Source texts of formatted documents:
[Start of Attachment]

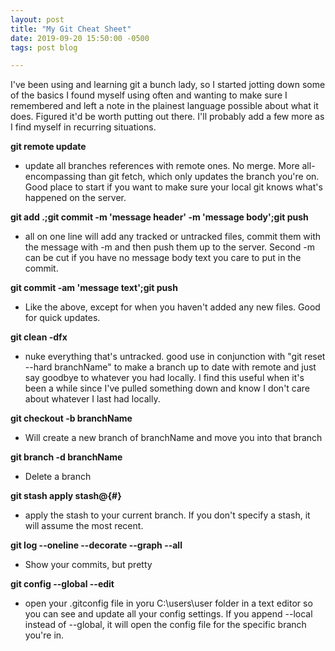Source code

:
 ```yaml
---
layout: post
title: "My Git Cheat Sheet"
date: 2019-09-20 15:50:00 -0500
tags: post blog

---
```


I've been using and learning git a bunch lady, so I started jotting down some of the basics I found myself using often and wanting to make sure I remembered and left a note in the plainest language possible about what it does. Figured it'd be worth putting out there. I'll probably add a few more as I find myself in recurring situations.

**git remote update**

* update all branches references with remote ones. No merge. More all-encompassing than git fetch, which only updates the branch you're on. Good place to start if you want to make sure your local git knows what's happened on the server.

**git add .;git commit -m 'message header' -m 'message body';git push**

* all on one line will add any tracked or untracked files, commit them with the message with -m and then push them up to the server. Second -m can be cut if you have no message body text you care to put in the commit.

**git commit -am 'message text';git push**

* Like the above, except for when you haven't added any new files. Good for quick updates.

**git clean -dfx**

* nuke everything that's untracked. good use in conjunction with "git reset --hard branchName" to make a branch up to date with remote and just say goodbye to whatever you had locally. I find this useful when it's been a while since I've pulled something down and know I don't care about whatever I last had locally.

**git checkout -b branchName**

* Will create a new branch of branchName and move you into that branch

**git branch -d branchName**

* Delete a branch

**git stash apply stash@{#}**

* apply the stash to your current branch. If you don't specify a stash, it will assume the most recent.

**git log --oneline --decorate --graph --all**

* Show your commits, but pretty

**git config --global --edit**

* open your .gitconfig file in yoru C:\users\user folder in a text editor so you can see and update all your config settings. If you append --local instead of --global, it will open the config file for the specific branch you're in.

[End of Attachment]

> _ASSIGNMENT_: Taking the lines above, repeat exactly those from the line that contains "last had locally." through the line that contains "config --global --edit**", and both of those lines as well. Include nothing else.

> _ANSWER TO THIS TASK_:
* nuke everything that's untracked. good use in conjunction with "git reset --hard branchName" to make a branch up to date with remote and just say goodbye to whatever you had locally. I find this useful when it's been a while since I've pulled something down and know I don't care about whatever I last had locally.

**git checkout -b branchName**

* Will create a new branch of branchName and move you into that branch

**git branch -d branchName**

* Delete a branch

**git stash apply stash@{#}**

* apply the stash to your current branch. If you don't specify a stash, it will assume the most recent.

**git log --oneline --decorate --graph --all**

* Show your commits, but pretty

**git config --global --edit**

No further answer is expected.